» Exercise instructions:
Search the entries for the word "only" and pull out each line that has it.

» Input records:
-----

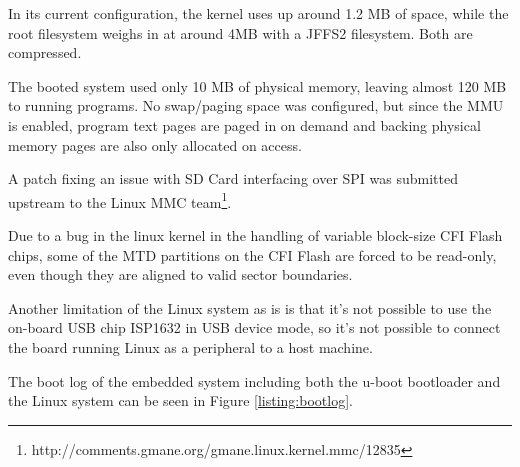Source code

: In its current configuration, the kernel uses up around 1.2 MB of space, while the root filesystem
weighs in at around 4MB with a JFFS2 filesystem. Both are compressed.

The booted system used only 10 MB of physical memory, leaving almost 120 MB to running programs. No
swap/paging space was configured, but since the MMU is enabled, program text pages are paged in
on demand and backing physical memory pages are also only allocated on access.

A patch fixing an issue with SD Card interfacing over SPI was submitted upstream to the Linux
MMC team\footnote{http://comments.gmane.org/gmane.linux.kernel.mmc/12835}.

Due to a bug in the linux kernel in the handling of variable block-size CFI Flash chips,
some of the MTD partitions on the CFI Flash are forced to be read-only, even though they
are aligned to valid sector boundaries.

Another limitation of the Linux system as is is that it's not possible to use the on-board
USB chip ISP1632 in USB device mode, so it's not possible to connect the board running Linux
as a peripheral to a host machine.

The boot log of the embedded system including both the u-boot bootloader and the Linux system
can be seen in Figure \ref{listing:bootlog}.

-----

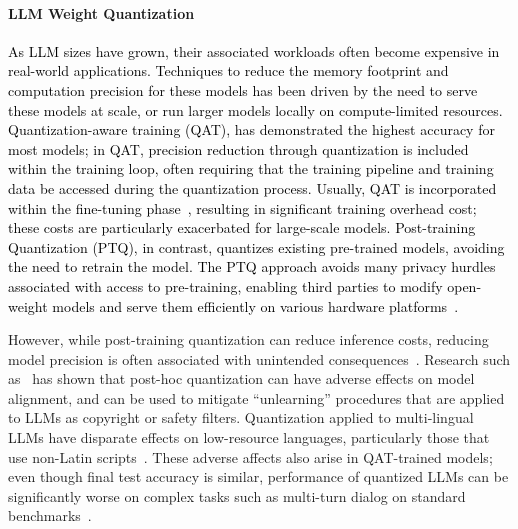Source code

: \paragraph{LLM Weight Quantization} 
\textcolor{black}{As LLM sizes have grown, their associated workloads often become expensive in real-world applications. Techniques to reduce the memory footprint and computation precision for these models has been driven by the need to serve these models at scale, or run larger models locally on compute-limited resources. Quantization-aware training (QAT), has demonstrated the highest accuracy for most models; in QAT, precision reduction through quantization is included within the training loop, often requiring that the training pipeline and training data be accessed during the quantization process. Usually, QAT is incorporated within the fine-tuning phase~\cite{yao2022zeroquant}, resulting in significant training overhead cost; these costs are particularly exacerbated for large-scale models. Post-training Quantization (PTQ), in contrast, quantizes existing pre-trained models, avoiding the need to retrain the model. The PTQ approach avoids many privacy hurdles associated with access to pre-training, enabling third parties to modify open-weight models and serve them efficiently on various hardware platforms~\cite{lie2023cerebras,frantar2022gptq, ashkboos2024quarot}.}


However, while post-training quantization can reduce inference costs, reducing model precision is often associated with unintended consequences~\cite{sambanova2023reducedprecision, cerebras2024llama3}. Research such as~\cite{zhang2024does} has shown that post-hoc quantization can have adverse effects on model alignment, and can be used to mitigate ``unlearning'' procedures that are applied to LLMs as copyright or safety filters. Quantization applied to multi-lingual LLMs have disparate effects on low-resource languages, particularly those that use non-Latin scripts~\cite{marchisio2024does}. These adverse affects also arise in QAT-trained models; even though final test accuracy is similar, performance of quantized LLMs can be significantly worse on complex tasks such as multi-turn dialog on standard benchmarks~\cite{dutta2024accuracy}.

-----

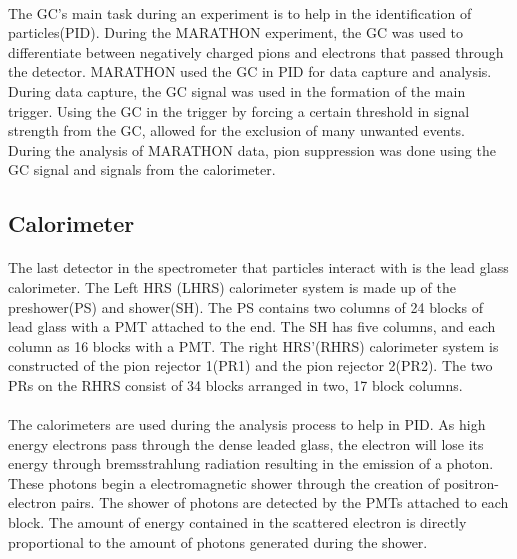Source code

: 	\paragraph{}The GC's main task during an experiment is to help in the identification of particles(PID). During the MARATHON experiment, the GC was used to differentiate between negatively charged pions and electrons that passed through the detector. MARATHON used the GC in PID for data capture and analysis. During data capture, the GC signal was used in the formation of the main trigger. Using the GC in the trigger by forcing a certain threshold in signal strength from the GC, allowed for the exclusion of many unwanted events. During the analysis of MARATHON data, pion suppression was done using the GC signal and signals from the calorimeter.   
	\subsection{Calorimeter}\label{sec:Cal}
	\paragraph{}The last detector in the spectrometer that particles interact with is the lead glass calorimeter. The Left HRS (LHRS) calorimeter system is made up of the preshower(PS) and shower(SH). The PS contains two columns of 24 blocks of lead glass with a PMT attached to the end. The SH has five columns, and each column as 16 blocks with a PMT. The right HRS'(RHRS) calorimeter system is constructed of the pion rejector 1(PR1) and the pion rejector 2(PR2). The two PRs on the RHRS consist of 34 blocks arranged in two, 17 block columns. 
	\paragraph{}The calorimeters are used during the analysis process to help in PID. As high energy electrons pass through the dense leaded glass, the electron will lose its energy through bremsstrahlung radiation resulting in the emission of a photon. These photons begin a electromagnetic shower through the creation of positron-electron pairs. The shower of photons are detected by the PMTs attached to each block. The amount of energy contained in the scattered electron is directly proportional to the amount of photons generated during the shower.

-----

» Task solution:
The booted system used only 10 MB of physical memory, leaving almost 120 MB to running programs. No
on demand and backing physical memory pages are also only allocated on access.
some of the MTD partitions on the CFI Flash are forced to be read-only, even though they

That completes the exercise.